To devote one's life to acting is to live always in the space between reality and fiction. And as the life of Simon Axler (Al Pacino, also appearing at the Festival in Manglehorn) reaches its denouement, that space gets hazier with each passing day.

Once a universally acclaimed thespian, the now-sexagenarian Simon has fallen from grace — literally. After swan-diving into the orchestra pit in the middle of a performance, he slides into an intense depression, and quite possibly dementia, leading to a spell in a psychiatric facility. Upon his release he agrees to continue therapy and swears that he is giving up acting.
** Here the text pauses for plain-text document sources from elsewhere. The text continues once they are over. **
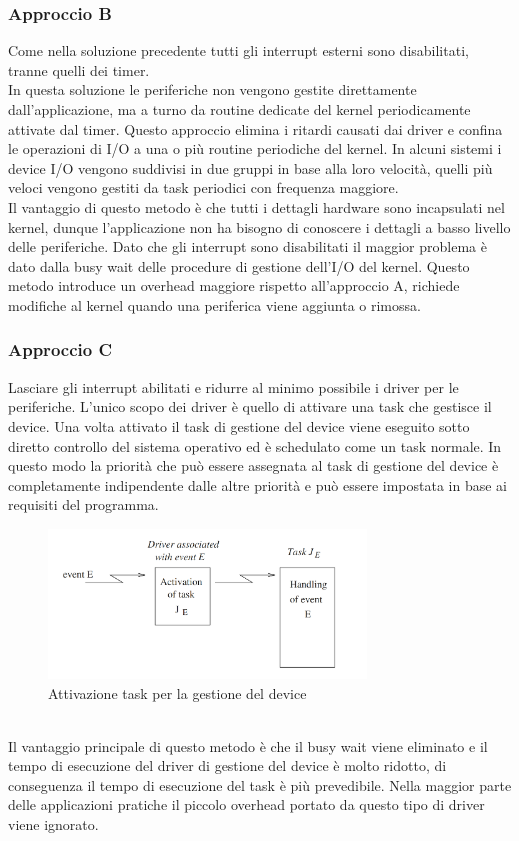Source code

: \documentclass[12pt,openany,onesided]{book}
\begin{document}
\subsubsection{Approccio B}
Come nella soluzione precedente tutti gli interrupt esterni sono disabilitati,
tranne quelli dei timer.\\
In questa soluzione le periferiche non vengono gestite direttamente dall'applicazione, ma a turno da routine dedicate del kernel 
periodicamente attivate dal timer.
Questo approccio elimina i ritardi causati dai driver e confina le operazioni di I/O a una o più routine periodiche del kernel.
In alcuni sistemi i device I/O vengono suddivisi in due gruppi in base alla loro velocità, quelli più veloci vengono gestiti da task 
periodici con frequenza maggiore.
\\
Il vantaggio di questo metodo è che tutti i dettagli hardware sono incapsulati nel kernel, dunque l'applicazione non ha bisogno di 
conoscere i dettagli a basso livello delle periferiche.
Dato che gli interrupt sono disabilitati il maggior problema è dato dalla busy wait delle procedure di gestione dell'I/O del kernel.
Questo metodo introduce un overhead maggiore rispetto all'approccio A, richiede modifiche al kernel quando una periferica viene aggiunta o rimossa.
\subsubsection{Approccio C}
Lasciare gli interrupt abilitati e ridurre al minimo possibile i driver per le periferiche.
L'unico scopo dei driver è quello di attivare una task che gestisce il device. Una volta attivato il task di gestione del device 
viene eseguito sotto diretto controllo del sistema operativo
ed è schedulato come un task normale.
In questo modo la priorità che può essere assegnata al task di gestione del device è completamente indipendente dalle altre priorità 
e può essere impostata in base ai requisiti del programma.
\begin{figure}[H]
\centering
\includegraphics[height=150px]{pictures/approccioC.png}
\caption{Attivazione task per la gestione del device}
\end{figure}
\\
Il vantaggio principale di questo metodo è che il busy wait viene eliminato e il tempo di esecuzione del driver di gestione del device è 
molto ridotto, di conseguenza il tempo di esecuzione del task è più prevedibile.
Nella maggior parte delle applicazioni pratiche il piccolo overhead portato da questo tipo di driver viene ignorato.
\end{document}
But Simon is always acting, always rating his "performance" in the theatre of everyday life. It's only when he finds himself in an unlikely affair with the much younger Pegeen (Greta Gerwig), the daughter of some old friends — and until now a lesbian — that Simon seems to be back in the moment. Or is he? If all the world's a stage, then Simon seems to be losing his grip on who's playing which role.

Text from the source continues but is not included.